(Records for this task)

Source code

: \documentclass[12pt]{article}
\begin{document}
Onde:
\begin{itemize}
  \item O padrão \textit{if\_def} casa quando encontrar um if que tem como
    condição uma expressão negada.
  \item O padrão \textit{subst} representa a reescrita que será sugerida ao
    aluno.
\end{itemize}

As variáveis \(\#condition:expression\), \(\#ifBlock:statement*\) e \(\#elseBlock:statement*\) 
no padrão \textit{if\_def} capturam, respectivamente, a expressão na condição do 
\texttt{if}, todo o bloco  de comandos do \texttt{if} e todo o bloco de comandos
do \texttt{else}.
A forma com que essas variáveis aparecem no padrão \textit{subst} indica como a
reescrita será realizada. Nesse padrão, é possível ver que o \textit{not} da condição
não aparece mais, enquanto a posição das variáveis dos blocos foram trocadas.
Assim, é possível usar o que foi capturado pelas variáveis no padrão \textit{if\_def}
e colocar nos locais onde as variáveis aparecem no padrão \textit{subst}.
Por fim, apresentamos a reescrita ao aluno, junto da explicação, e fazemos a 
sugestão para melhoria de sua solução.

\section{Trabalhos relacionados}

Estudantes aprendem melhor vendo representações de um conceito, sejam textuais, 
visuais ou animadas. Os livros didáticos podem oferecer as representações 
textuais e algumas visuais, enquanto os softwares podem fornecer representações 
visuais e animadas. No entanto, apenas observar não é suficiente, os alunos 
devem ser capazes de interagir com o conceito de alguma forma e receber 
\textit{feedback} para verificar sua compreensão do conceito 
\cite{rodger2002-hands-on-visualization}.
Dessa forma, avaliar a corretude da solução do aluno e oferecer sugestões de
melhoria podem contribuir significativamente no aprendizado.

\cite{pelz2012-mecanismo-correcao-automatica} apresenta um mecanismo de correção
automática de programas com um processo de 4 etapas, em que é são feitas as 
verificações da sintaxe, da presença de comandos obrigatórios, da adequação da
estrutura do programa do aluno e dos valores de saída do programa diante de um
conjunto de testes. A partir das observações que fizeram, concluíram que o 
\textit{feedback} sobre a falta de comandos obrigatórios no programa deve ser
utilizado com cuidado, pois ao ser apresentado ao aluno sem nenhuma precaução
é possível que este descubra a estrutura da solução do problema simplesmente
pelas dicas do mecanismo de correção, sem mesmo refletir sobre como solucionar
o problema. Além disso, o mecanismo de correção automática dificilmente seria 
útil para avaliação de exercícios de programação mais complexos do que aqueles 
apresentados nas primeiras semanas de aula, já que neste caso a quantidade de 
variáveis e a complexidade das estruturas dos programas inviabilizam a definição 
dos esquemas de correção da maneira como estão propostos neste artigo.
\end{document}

(End Records for this task)

- [Directions]:
Reproduce only the lines above spanning from the line containing "e colocar nos" through the line containing "Estudantes aprendem melhor", word for word.

- [Written response]:
e colocar nos locais onde as variáveis aparecem no padrão \textit{subst}.
Por fim, apresentamos a reescrita ao aluno, junto da explicação, e fazemos a 
sugestão para melhoria de sua solução.

\section{Trabalhos relacionados}

Estudantes aprendem melhor vendo representações de um conceito, sejam textuais, 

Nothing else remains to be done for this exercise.